EXERCISE INSTRUCTIONS
Each record has to be returned exactly as it appears.
Top of ENTRIES PROVIDED
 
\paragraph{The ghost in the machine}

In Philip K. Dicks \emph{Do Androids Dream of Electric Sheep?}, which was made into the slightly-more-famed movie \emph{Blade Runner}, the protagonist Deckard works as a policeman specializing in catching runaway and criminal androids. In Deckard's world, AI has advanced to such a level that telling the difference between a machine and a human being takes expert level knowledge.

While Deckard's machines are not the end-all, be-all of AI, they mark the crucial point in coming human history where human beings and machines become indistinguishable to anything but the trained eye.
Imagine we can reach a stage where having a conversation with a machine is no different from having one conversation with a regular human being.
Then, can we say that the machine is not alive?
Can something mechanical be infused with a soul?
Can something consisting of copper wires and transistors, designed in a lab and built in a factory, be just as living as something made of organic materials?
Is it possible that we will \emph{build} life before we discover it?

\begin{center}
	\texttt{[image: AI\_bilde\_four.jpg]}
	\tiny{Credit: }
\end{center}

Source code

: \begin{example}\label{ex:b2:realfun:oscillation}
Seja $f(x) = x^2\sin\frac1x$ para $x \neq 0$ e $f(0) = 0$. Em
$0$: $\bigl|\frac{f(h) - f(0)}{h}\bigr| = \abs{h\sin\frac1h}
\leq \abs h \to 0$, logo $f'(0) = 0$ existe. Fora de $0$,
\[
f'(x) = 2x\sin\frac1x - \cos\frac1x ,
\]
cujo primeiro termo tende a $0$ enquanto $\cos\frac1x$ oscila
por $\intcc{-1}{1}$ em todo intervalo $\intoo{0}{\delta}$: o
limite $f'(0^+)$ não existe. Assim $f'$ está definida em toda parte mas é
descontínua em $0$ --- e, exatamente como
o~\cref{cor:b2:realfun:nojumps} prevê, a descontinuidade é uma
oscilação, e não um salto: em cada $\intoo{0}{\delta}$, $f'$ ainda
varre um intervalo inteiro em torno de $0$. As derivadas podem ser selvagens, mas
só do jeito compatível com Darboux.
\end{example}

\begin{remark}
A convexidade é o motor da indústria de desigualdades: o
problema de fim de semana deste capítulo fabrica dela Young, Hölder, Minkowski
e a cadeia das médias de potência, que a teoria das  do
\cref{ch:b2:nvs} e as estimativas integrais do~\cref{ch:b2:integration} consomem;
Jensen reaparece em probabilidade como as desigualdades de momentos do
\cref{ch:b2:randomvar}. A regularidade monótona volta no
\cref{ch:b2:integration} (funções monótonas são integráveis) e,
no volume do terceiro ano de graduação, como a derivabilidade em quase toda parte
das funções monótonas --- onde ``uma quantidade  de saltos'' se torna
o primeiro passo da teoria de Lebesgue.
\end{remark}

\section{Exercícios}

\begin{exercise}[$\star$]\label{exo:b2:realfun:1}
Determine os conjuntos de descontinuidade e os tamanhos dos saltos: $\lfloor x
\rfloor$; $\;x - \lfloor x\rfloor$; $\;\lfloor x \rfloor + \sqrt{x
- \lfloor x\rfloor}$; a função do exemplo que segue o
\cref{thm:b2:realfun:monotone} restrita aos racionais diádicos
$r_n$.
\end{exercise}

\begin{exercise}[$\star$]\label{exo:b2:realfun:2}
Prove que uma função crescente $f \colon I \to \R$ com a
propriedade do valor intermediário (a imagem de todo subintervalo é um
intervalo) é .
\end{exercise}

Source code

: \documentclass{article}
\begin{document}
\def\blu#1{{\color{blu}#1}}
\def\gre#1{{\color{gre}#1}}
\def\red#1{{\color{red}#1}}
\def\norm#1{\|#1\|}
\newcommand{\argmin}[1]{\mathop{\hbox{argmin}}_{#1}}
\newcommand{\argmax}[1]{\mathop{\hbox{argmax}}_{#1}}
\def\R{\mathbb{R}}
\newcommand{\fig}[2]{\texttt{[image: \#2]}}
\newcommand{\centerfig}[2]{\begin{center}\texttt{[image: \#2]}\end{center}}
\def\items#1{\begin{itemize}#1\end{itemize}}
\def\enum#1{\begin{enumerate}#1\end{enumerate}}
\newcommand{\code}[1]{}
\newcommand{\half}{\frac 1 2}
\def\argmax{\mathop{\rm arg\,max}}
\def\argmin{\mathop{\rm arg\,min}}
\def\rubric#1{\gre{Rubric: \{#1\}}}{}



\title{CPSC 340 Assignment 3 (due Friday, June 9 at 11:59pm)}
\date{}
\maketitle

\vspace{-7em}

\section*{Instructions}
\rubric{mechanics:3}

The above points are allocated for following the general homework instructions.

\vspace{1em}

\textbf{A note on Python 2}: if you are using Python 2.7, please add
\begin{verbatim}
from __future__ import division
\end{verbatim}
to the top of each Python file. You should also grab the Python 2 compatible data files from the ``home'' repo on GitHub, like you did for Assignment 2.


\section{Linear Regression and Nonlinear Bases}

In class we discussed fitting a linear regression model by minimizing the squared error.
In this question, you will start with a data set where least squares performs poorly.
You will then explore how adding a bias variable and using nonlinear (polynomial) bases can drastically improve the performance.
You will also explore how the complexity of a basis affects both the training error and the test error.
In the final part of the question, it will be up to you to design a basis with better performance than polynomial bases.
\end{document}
Bottom of ENTRIES PROVIDED
EXERCISE OUTPUT
\paragraph{The ghost in the machine}

In Philip K. Dicks \emph{Do Androids Dream of Electric Sheep?}, which was made into the slightly-more-famed movie \emph{Blade Runner}, the protagonist Deckard works as a policeman specializing in catching runaway and criminal androids. In Deckard's world, AI has advanced to such a level that telling the difference between a machine and a human being takes expert level knowledge.

While Deckard's machines are not the end-all, be-all of AI, they mark the crucial point in coming human history where human beings and machines become indistinguishable to anything but the trained eye.
Imagine we can reach a stage where having a conversation with a machine is no different from having one conversation with a regular human being.
Then, can we say that the machine is not alive?
Can something mechanical be infused with a soul?
Can something consisting of copper wires and transistors, designed in a lab and built in a factory, be just as living as something made of organic materials?
Is it possible that we will \emph{build} life before we discover it?

\begin{center}
	\texttt{[image: AI\_bilde\_four.jpg]}
	\tiny{Credit: }
\end{center}

Source code

: \begin{example}\label{ex:b2:realfun:oscillation}
Seja $f(x) = x^2\sin\frac1x$ para $x \neq 0$ e $f(0) = 0$. Em
$0$: $\bigl|\frac{f(h) - f(0)}{h}\bigr| = \abs{h\sin\frac1h}
\leq \abs h \to 0$, logo $f'(0) = 0$ existe. Fora de $0$,
\[
f'(x) = 2x\sin\frac1x - \cos\frac1x ,
\]
cujo primeiro termo tende a $0$ enquanto $\cos\frac1x$ oscila
por $\intcc{-1}{1}$ em todo intervalo $\intoo{0}{\delta}$: o
limite $f'(0^+)$ não existe. Assim $f'$ está definida em toda parte mas é
descontínua em $0$ --- e, exatamente como
o~\cref{cor:b2:realfun:nojumps} prevê, a descontinuidade é uma
oscilação, e não um salto: em cada $\intoo{0}{\delta}$, $f'$ ainda
varre um intervalo inteiro em torno de $0$. As derivadas podem ser selvagens, mas
só do jeito compatível com Darboux.
\end{example}

\begin{remark}
A convexidade é o motor da indústria de desigualdades: o
problema de fim de semana deste capítulo fabrica dela Young, Hölder, Minkowski
e a cadeia das médias de potência, que a teoria das  do
\cref{ch:b2:nvs} e as estimativas integrais do~\cref{ch:b2:integration} consomem;
Jensen reaparece em probabilidade como as desigualdades de momentos do
\cref{ch:b2:randomvar}. A regularidade monótona volta no
\cref{ch:b2:integration} (funções monótonas são integráveis) e,
no volume do terceiro ano de graduação, como a derivabilidade em quase toda parte
das funções monótonas --- onde ``uma quantidade  de saltos'' se torna
o primeiro passo da teoria de Lebesgue.
\end{remark}

\section{Exercícios}

\begin{exercise}[$\star$]\label{exo:b2:realfun:1}
Determine os conjuntos de descontinuidade e os tamanhos dos saltos: $\lfloor x
\rfloor$; $\;x - \lfloor x\rfloor$; $\;\lfloor x \rfloor + \sqrt{x
- \lfloor x\rfloor}$; a função do exemplo que segue o
\cref{thm:b2:realfun:monotone} restrita aos racionais diádicos
$r_n$.
\end{exercise}

\begin{exercise}[$\star$]\label{exo:b2:realfun:2}
Prove que uma função crescente $f \colon I \to \R$ com a
propriedade do valor intermediário (a imagem de todo subintervalo é um
intervalo) é .
\end{exercise}

Source code

: \documentclass{article}
\begin{document}
\def\blu#1{{\color{blu}#1}}
\def\gre#1{{\color{gre}#1}}
\def\red#1{{\color{red}#1}}
\def\norm#1{\|#1\|}
\newcommand{\argmin}[1]{\mathop{\hbox{argmin}}_{#1}}
\newcommand{\argmax}[1]{\mathop{\hbox{argmax}}_{#1}}
\def\R{\mathbb{R}}
\newcommand{\fig}[2]{\texttt{[image: \#2]}}
\newcommand{\centerfig}[2]{\begin{center}\texttt{[image: \#2]}\end{center}}
\def\items#1{\begin{itemize}#1\end{itemize}}
\def\enum#1{\begin{enumerate}#1\end{enumerate}}
\newcommand{\code}[1]{}
\newcommand{\half}{\frac 1 2}
\def\argmax{\mathop{\rm arg\,max}}
\def\argmin{\mathop{\rm arg\,min}}
\def\rubric#1{\gre{Rubric: \{#1\}}}{}



\title{CPSC 340 Assignment 3 (due Friday, June 9 at 11:59pm)}
\date{}
\maketitle

\vspace{-7em}

\section*{Instructions}
\rubric{mechanics:3}

The above points are allocated for following the general homework instructions.

\vspace{1em}

\textbf{A note on Python 2}: if you are using Python 2.7, please add
\begin{verbatim}
from __future__ import division
\end{verbatim}
to the top of each Python file. You should also grab the Python 2 compatible data files from the ``home'' repo on GitHub, like you did for Assignment 2.


\section{Linear Regression and Nonlinear Bases}

In class we discussed fitting a linear regression model by minimizing the squared error.
In this question, you will start with a data set where least squares performs poorly.
You will then explore how adding a bias variable and using nonlinear (polynomial) bases can drastically improve the performance.
You will also explore how the complexity of a basis affects both the training error and the test error.
In the final part of the question, it will be up to you to design a basis with better performance than polynomial bases.
\end{document}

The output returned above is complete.